What is required - Exact copies of all the lines below are wanted, without a single picture.

--- Available data Enclosed Below ---

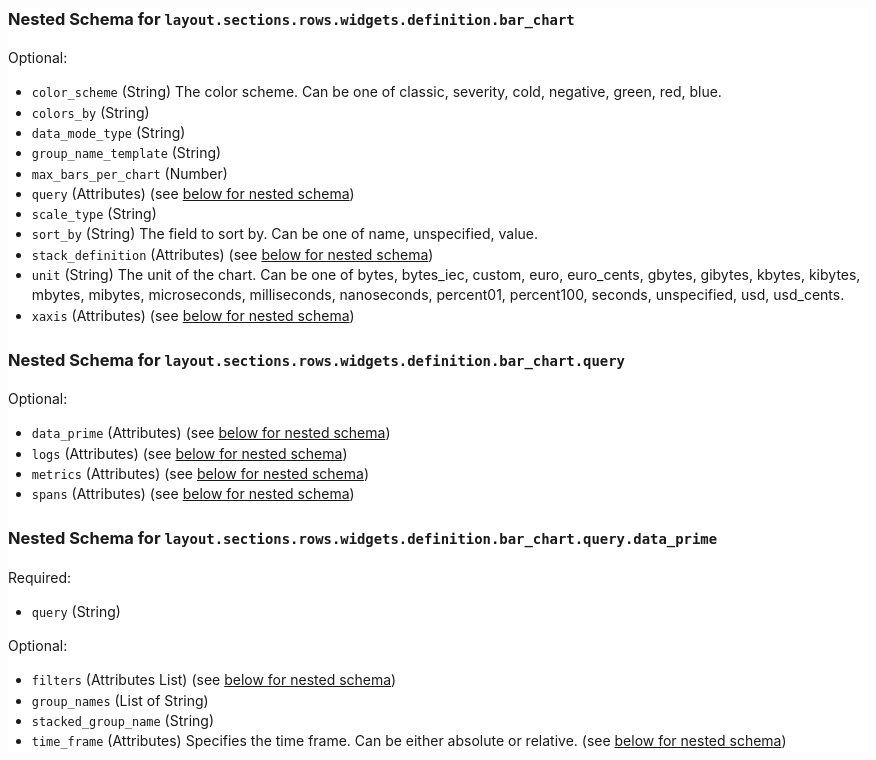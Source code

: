 <a id="nestedatt--layout--sections--rows--widgets--definition--bar_chart"></a>
### Nested Schema for `layout.sections.rows.widgets.definition.bar_chart`

Optional:

- `color_scheme` (String) The color scheme. Can be one of classic, severity, cold, negative, green, red, blue.
- `colors_by` (String)
- `data_mode_type` (String)
- `group_name_template` (String)
- `max_bars_per_chart` (Number)
- `query` (Attributes) (see [below for nested schema](#nestedatt--layout--sections--rows--widgets--definition--bar_chart--query))
- `scale_type` (String)
- `sort_by` (String) The field to sort by. Can be one of name, unspecified, value.
- `stack_definition` (Attributes) (see [below for nested schema](#nestedatt--layout--sections--rows--widgets--definition--bar_chart--stack_definition))
- `unit` (String) The unit of the chart. Can be one of bytes, bytes_iec, custom, euro, euro_cents, gbytes, gibytes, kbytes, kibytes, mbytes, mibytes, microseconds, milliseconds, nanoseconds, percent01, percent100, seconds, unspecified, usd, usd_cents.
- `xaxis` (Attributes) (see [below for nested schema](#nestedatt--layout--sections--rows--widgets--definition--bar_chart--xaxis))

<a id="nestedatt--layout--sections--rows--widgets--definition--bar_chart--query"></a>
### Nested Schema for `layout.sections.rows.widgets.definition.bar_chart.query`

Optional:

- `data_prime` (Attributes) (see [below for nested schema](#nestedatt--layout--sections--rows--widgets--definition--bar_chart--query--data_prime))
- `logs` (Attributes) (see [below for nested schema](#nestedatt--layout--sections--rows--widgets--definition--bar_chart--query--logs))
- `metrics` (Attributes) (see [below for nested schema](#nestedatt--layout--sections--rows--widgets--definition--bar_chart--query--metrics))
- `spans` (Attributes) (see [below for nested schema](#nestedatt--layout--sections--rows--widgets--definition--bar_chart--query--spans))

<a id="nestedatt--layout--sections--rows--widgets--definition--bar_chart--query--data_prime"></a>
### Nested Schema for `layout.sections.rows.widgets.definition.bar_chart.query.data_prime`

Required:

- `query` (String)

Optional:

- `filters` (Attributes List) (see [below for nested schema](#nestedatt--layout--sections--rows--widgets--definition--bar_chart--query--data_prime--filters))
- `group_names` (List of String)
- `stacked_group_name` (String)
- `time_frame` (Attributes) Specifies the time frame. Can be either absolute or relative. (see [below for nested schema](#nestedatt--layout--sections--rows--widgets--definition--bar_chart--query--data_prime--time_frame))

--- End of Enclosed Available data ---

Answer space -
Source code

: <a id="nestedatt--layout--sections--rows--widgets--definition--bar_chart"></a>
### Nested Schema for `layout.sections.rows.widgets.definition.bar_chart`

Optional:

- `color_scheme` (String) The color scheme. Can be one of classic, severity, cold, negative, green, red, blue.
- `colors_by` (String)
- `data_mode_type` (String)
- `group_name_template` (String)
- `max_bars_per_chart` (Number)
- `query` (Attributes) (see [below for nested schema](#nestedatt--layout--sections--rows--widgets--definition--bar_chart--query))
- `scale_type` (String)
- `sort_by` (String) The field to sort by. Can be one of name, unspecified, value.
- `stack_definition` (Attributes) (see [below for nested schema](#nestedatt--layout--sections--rows--widgets--definition--bar_chart--stack_definition))
- `unit` (String) The unit of the chart. Can be one of bytes, bytes_iec, custom, euro, euro_cents, gbytes, gibytes, kbytes, kibytes, mbytes, mibytes, microseconds, milliseconds, nanoseconds, percent01, percent100, seconds, unspecified, usd, usd_cents.
- `xaxis` (Attributes) (see [below for nested schema](#nestedatt--layout--sections--rows--widgets--definition--bar_chart--xaxis))

<a id="nestedatt--layout--sections--rows--widgets--definition--bar_chart--query"></a>
### Nested Schema for `layout.sections.rows.widgets.definition.bar_chart.query`

Optional:

- `data_prime` (Attributes) (see [below for nested schema](#nestedatt--layout--sections--rows--widgets--definition--bar_chart--query--data_prime))
- `logs` (Attributes) (see [below for nested schema](#nestedatt--layout--sections--rows--widgets--definition--bar_chart--query--logs))
- `metrics` (Attributes) (see [below for nested schema](#nestedatt--layout--sections--rows--widgets--definition--bar_chart--query--metrics))
- `spans` (Attributes) (see [below for nested schema](#nestedatt--layout--sections--rows--widgets--definition--bar_chart--query--spans))

<a id="nestedatt--layout--sections--rows--widgets--definition--bar_chart--query--data_prime"></a>
### Nested Schema for `layout.sections.rows.widgets.definition.bar_chart.query.data_prime`

Required:

- `query` (String)

Optional:

- `filters` (Attributes List) (see [below for nested schema](#nestedatt--layout--sections--rows--widgets--definition--bar_chart--query--data_prime--filters))
- `group_names` (List of String)
- `stacked_group_name` (String)
- `time_frame` (Attributes) Specifies the time frame. Can be either absolute or relative. (see [below for nested schema](#nestedatt--layout--sections--rows--widgets--definition--bar_chart--query--data_prime--time_frame))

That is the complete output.